I have a table in my database:
Name | Element
1 2
1 3
4 2
4 3
4 5
I need to make a query that for a number of arguments will select the value of Name that has on the right side these and only these values.
E.g.:
arguments are 2 and 3, the query should return only 1 and not 4 (because 4 also has 5). For arguments 2,3,5 it should return 4.
My query looks like this:
SELECT name FROM aggregations WHERE (element=2 and name in (select name from aggregations where element=3))
What do i have to add to this query to make it not return 4?
A simple way to do it:
SELECT name
FROM aggregations
WHERE element IN (2,3)
GROUP BY name
HAVING COUNT(element) = 2
If you want to add more, you'll need to change both the IN (2,3) part and the HAVING part:
SELECT name
FROM aggregations
WHERE element IN (2,3,5)
GROUP BY name
HAVING COUNT(element) = 3
A more robust way would be to check for everything that isn't not in your set:
SELECT name
FROM aggregations
WHERE NOT EXISTS (
SELECT DISTINCT a.element
FROM aggregations a
WHERE a.element NOT IN (2,3,5)
AND a.name = aggregations.name
)
GROUP BY name
HAVING COUNT(element) = 3
It's not very efficient, though.
Create a temporary table, fill it with your values and query like this:
SELECT name
FROM (
SELECT DISTINCT name
FROM aggregations
) n
WHERE NOT EXISTS
(
SELECT 1
FROM (
SELECT element
FROM aggregations aii
WHERE aii.name = n.name
) ai
FULL OUTER JOIN
temptable tt
ON tt.element = ai.element
WHERE ai.element IS NULL OR tt.element IS NULL
)
This is more efficient than using COUNT(*), since it will stop checking a name as soon as it finds the first row that doesn't have a match (either in aggregations or in temptable)
This isn't tested, but usually I would do this with a query in my where clause for a small amount of data. Note that this is not efficient for large record counts.

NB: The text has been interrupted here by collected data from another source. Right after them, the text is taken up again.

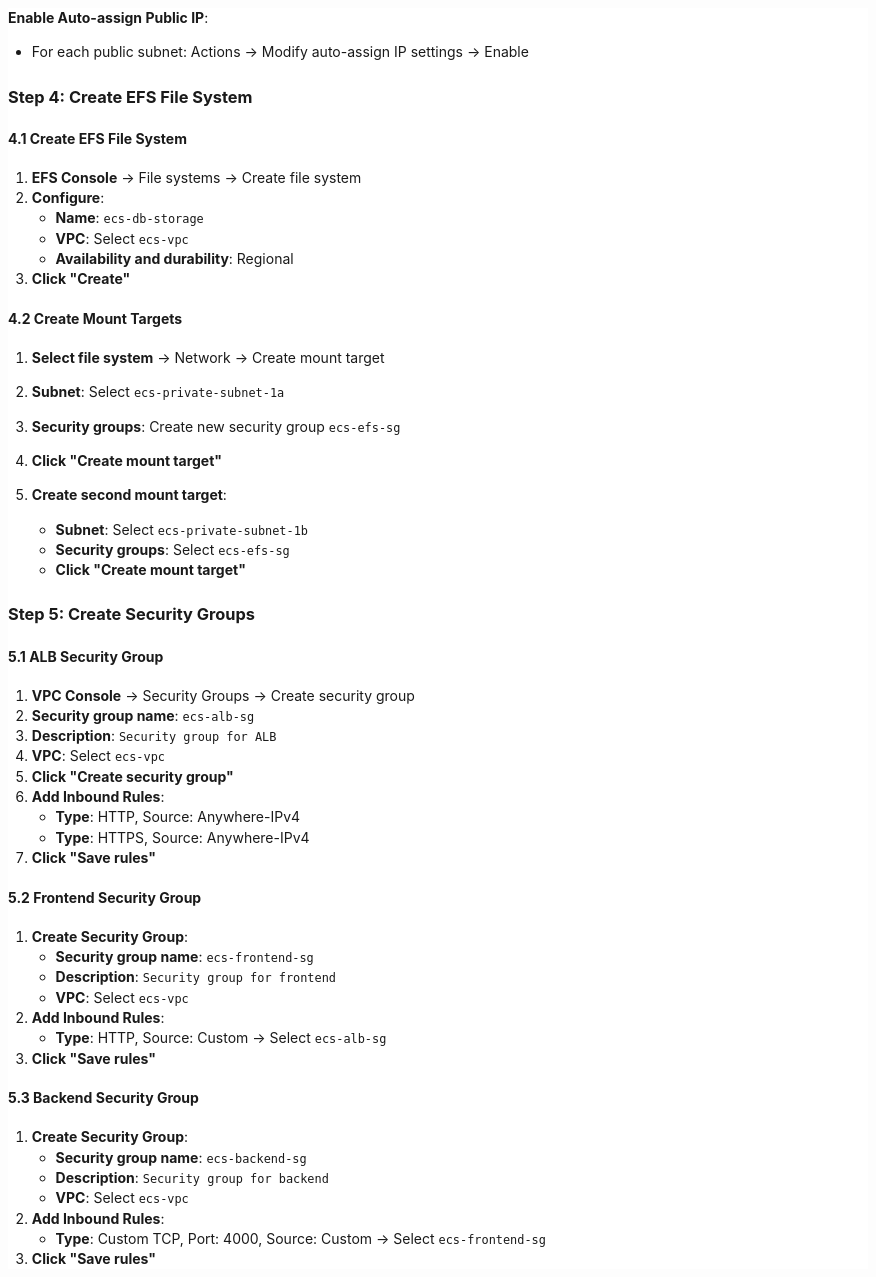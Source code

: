 **Enable Auto-assign Public IP**:
- For each public subnet: Actions → Modify auto-assign IP settings → Enable

### Step 4: Create EFS File System

#### 4.1 Create EFS File System

1. **EFS Console** → File systems → Create file system
2. **Configure**:
   - **Name**: `ecs-db-storage`
   - **VPC**: Select `ecs-vpc`
   - **Availability and durability**: Regional
3. **Click "Create"**

#### 4.2 Create Mount Targets

1. **Select file system** → Network → Create mount target
2. **Subnet**: Select `ecs-private-subnet-1a`
3. **Security groups**: Create new security group `ecs-efs-sg`
4. **Click "Create mount target"**

5. **Create second mount target**:
   - **Subnet**: Select `ecs-private-subnet-1b`
   - **Security groups**: Select `ecs-efs-sg`
   - **Click "Create mount target"**

### Step 5: Create Security Groups

#### 5.1 ALB Security Group

1. **VPC Console** → Security Groups → Create security group
2. **Security group name**: `ecs-alb-sg`
3. **Description**: `Security group for ALB`
4. **VPC**: Select `ecs-vpc`
5. **Click "Create security group"**
6. **Add Inbound Rules**:
   - **Type**: HTTP, Source: Anywhere-IPv4
   - **Type**: HTTPS, Source: Anywhere-IPv4
7. **Click "Save rules"**

#### 5.2 Frontend Security Group

1. **Create Security Group**:
   - **Security group name**: `ecs-frontend-sg`
   - **Description**: `Security group for frontend`
   - **VPC**: Select `ecs-vpc`
2. **Add Inbound Rules**:
   - **Type**: HTTP, Source: Custom → Select `ecs-alb-sg`
3. **Click "Save rules"**

#### 5.3 Backend Security Group

1. **Create Security Group**:
   - **Security group name**: `ecs-backend-sg`
   - **Description**: `Security group for backend`
   - **VPC**: Select `ecs-vpc`
2. **Add Inbound Rules**:
   - **Type**: Custom TCP, Port: 4000, Source: Custom → Select `ecs-frontend-sg`
3. **Click "Save rules"**
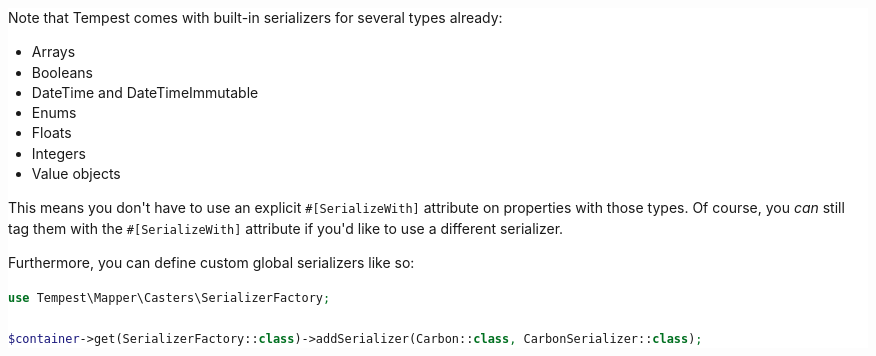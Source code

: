 Note that Tempest comes with built-in serializers for several types already:

- Arrays
- Booleans
- DateTime and DateTimeImmutable
- Enums
- Floats
- Integers
- Value objects

This means you don't have to use an explicit `#[SerializeWith]` attribute on properties with those types. Of course, you _can_ still tag them with the `#[SerializeWith]` attribute if you'd like to use a different serializer.

Furthermore, you can define custom global serializers like so:

```php
use Tempest\Mapper\Casters\SerializerFactory;

$container->get(SerializerFactory::class)->addSerializer(Carbon::class, CarbonSerializer::class);
```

SELECT ag1.Name FROM aggregations ag1
WHERE ag1.Element IN (2,3)
AND 0 = (select COUNT(ag2.Name)
FROM aggregatsions ag2
WHERE ag1.Name = ag2.Name
AND ag2.Element NOT IN (2,3)
)
GROUP BY ag1.name;
This says "Give me all of the names that have the elements I want, but have no records with elements I don't want"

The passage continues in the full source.